Le cédant est tenu de remployer, dans un délai de vingt-quatre mois à compter de la cession, tout ou partie du prix de cession du logement dans l’acquisition ou la construction d’un logement qu’il affecte à sa résidence principale.
L’exonération s’applique sur demande expresse du cédant dans l’acte de vente. Elle sera totale si le remploi porte sur un logement dont le prix d’acquisition est au moins égal au prix de l’immeuble cédé. Elle sera partielle à hauteur du pourcentage du prix de vente destiné à être remployé dans l’acquisition ou la construction de la future résidence principale.

Les autres exonérations susceptibles de s’appliquer

D’autres exonérations sont susceptibles de s’appliquer en cas de cession d’un logement.
L’article 150 U, II, 4° du Code général des impôts exonère sous condition de remploi les plus-values réalisées lors de la cession d’immeubles pour lesquels une déclaration d’utilité publique a été prononcée en vue d’une expropriation.

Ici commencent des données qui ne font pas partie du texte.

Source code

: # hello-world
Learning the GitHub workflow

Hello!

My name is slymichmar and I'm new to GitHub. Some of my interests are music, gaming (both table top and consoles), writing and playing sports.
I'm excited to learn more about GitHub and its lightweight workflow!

L’article 150 U, II, 6° du même code exonère les immeubles, parties d’immeubles ou droits immobiliers dont le prix de cession est inférieur ou égal à 15 000 €.
Les retraités ou invalides disposant de faibles revenus échappent à la taxation des plus-values immobilières sous réserve de remplir les conditions de l’article 150 U, III du Code général des impôts.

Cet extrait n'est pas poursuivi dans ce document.